Prahl’s great gift lies in how she domesticates the surreal without diminishing its strangeness. She writes of backyard swings and oil drums with the same seriousness she applies to questions of mortality, intimacy, and loss. Each poem feels like a room one enters—a room furnished with recognizable objects, but haunted by the uncanny.

With Her Hair on Fire situates itself in the lineage of prose poets like Russell Edson, Lydia Davis, and Diane Seuss, while maintaining its own distinct voice: one that is at once conversational, unflinching, and fiercely imaginative.
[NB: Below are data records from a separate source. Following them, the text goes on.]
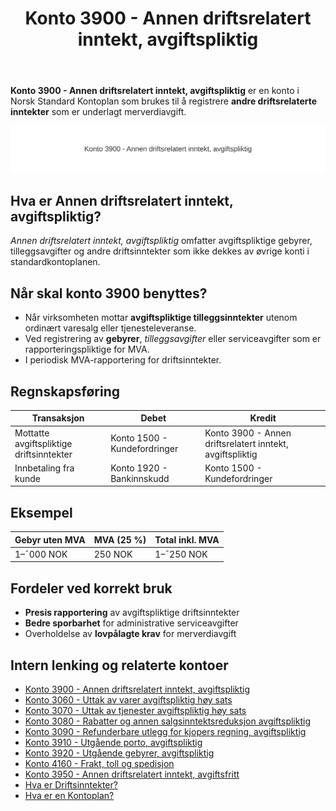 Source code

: ﻿---
title: "Konto 3900 - Annen driftsrelatert inntekt, avgiftspliktig"
seoTitle: "3900-annen-driftsrelatert-inntekt-avgiftspliktig"
description: '**Konto 3900 - Annen driftsrelatert inntekt, avgiftspliktig** er en konto i Norsk Standard Kontoplan som brukes til å registrere **andre driftsrelaterte inntek...'
---

**Konto 3900 - Annen driftsrelatert inntekt, avgiftspliktig** er en konto i Norsk Standard Kontoplan som brukes til å registrere **andre driftsrelaterte inntekter** som er underlagt merverdiavgift.

![Illustrasjon av konto 3900 Annen driftsrelatert inntekt, avgiftspliktig](3900-annen-driftsrelatert-inntekt-avgiftspliktig-image.svg)

## Hva er Annen driftsrelatert inntekt, avgiftspliktig?

*Annen driftsrelatert inntekt, avgiftspliktig* omfatter avgiftspliktige gebyrer, tilleggsavgifter og andre driftsinntekter som ikke dekkes av øvrige konti i standardkontoplanen.

## Når skal konto 3900 benyttes?

* Når virksomheten mottar **avgiftspliktige tilleggsinntekter** utenom ordinært varesalg eller tjenesteleveranse.
* Ved registrering av **gebyrer**, *tilleggsavgifter* eller serviceavgifter som er rapporteringspliktige for MVA.
* I periodisk MVA-rapportering for driftsinntekter.

## Regnskapsføring

| Transaksjon                                      | Debet                         | Kredit                                          |
|--------------------------------------------------|-------------------------------|-------------------------------------------------|
| Mottatte avgiftspliktige driftsinntekter         | Konto 1500 - Kundefordringer  | Konto 3900 - Annen driftsrelatert inntekt, avgiftspliktig |
| Innbetaling fra kunde                             | Konto 1920 - Bankinnskudd     | Konto 1500 - Kundefordringer                     |

## Eksempel

| Gebyr uten MVA      | MVA (25 %) | Total inkl. MVA |
|---------------------|------------|-----------------|
| 1–¯000 NOK           | 250 NOK    | 1–¯250 NOK       |

## Fordeler ved korrekt bruk

* **Presis rapportering** av avgiftspliktige driftsinntekter
* **Bedre sporbarhet** for administrative serviceavgifter
* Overholdelse av **lovpålagte krav** for merverdiavgift

## Intern lenking og relaterte kontoer

* [Konto 3900 - Annen driftsrelatert inntekt, avgiftspliktig](/blogs/kontoplan/3900-annen-driftsrelatert-inntekt-avgiftspliktig "Konto 3900 - Annen driftsrelatert inntekt, avgiftspliktig")
* [Konto 3060 - Uttak av varer avgiftspliktig høy sats](/blogs/kontoplan/3060-uttak-av-varer-avgiftspliktig-hoy-sats "Konto 3060 - Uttak av varer avgiftspliktig høy sats")
* [Konto 3070 - Uttak av tjenester avgiftspliktig høy sats](/blogs/kontoplan/3070-uttak-av-tjenester-avgiftspliktig-hoy-sats "Konto 3070 - Uttak av tjenester avgiftspliktig høy sats")
* [Konto 3080 - Rabatter og annen salgsinntektsreduksjon avgiftspliktig](/blogs/kontoplan/3080-rabatter-og-annen-salgsinntektsred-avgiftspl "Konto 3080 - Rabatter og annen salgsinntektsreduksjon avgiftspliktig")
* [Konto 3090 - Refunderbare utlegg for kjopers regning, avgiftspliktig](/blogs/kontoplan/3090-refunderbare-utlegg-for-kjopers-regning-avgiftspl "Konto 3090 - Refunderbare utlegg for kjopers regning, avgiftspliktig")
* [Konto 3910 - Utgående porto, avgiftspliktig](/blogs/kontoplan/3910-utgaende-porto-avgiftspliktig "Konto 3910 - Utgående porto, avgiftspliktig")
* [Konto 3920 - Utgående gebyrer, avgiftspliktig](/blogs/kontoplan/3920-utgaende-gebyrer-avgiftspliktig "Konto 3920 - Utgående gebyrer, avgiftspliktig")
* [Konto 4160 - Frakt, toll og spedisjon](/blogs/kontoplan/4160-frakt-toll-og-spedisjon "Konto 4160 - Frakt, toll og spedisjon")
* [Konto 3950 - Annen driftsrelatert inntekt, avgiftsfritt](/blogs/kontoplan/3950-annen-driftsrelatert-inntekt-avgiftsfritt "Konto 3950 - Annen driftsrelatert inntekt, avgiftsfritt")
* [Hva er Driftsinntekter?](/blogs/regnskap/hva-er-driftsinntekter "Hva er Driftsinntekter? Komplett Guide til Driftsinntekter i Regnskap")
* [Hva er en Kontoplan?](/blogs/regnskap/hva-er-kontoplan "Hva er en Kontoplan? Komplett Guide til Kontoplaner i Norsk Regnskap")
These poems make the case that the prose poem remains an ideal vessel for contemporary experience—fragmented, comic, mournful, and incandescent.

In the end, Prahl’s chapbook does what the best poetry does: it names what’s fragile, it burns through what’s false, and it leaves us, the readers, singed but illuminated.

The chapbook’s cohesion is enhanced by James Griffin’s evocative cover art and Michele McDannold’s careful editing, but it is Prahl’s voice that ultimately carries the collection: unflinching, graceful, and aflame with life.


While a resident of New York City, Richard Modiano became active in the literary community connected to the Poetry Project where he came to know Gregory Corso, Allen Ginsberg, Anne Waldman, William S. Burroughs and Ted Berrigan.  In 2001 he was a programmer at Beyond Baroque Literary/Arts Center, joined the Board of Trustees in 2006, and from 2010 to 2019, he served as Executive Director. The Huffington Post named him as one of 200 people doing the most to promote poetry in the United States. Modiano is the winner of the 2022 Joe Hill Prize for labor poetry and is a Pushcart Prize nominee.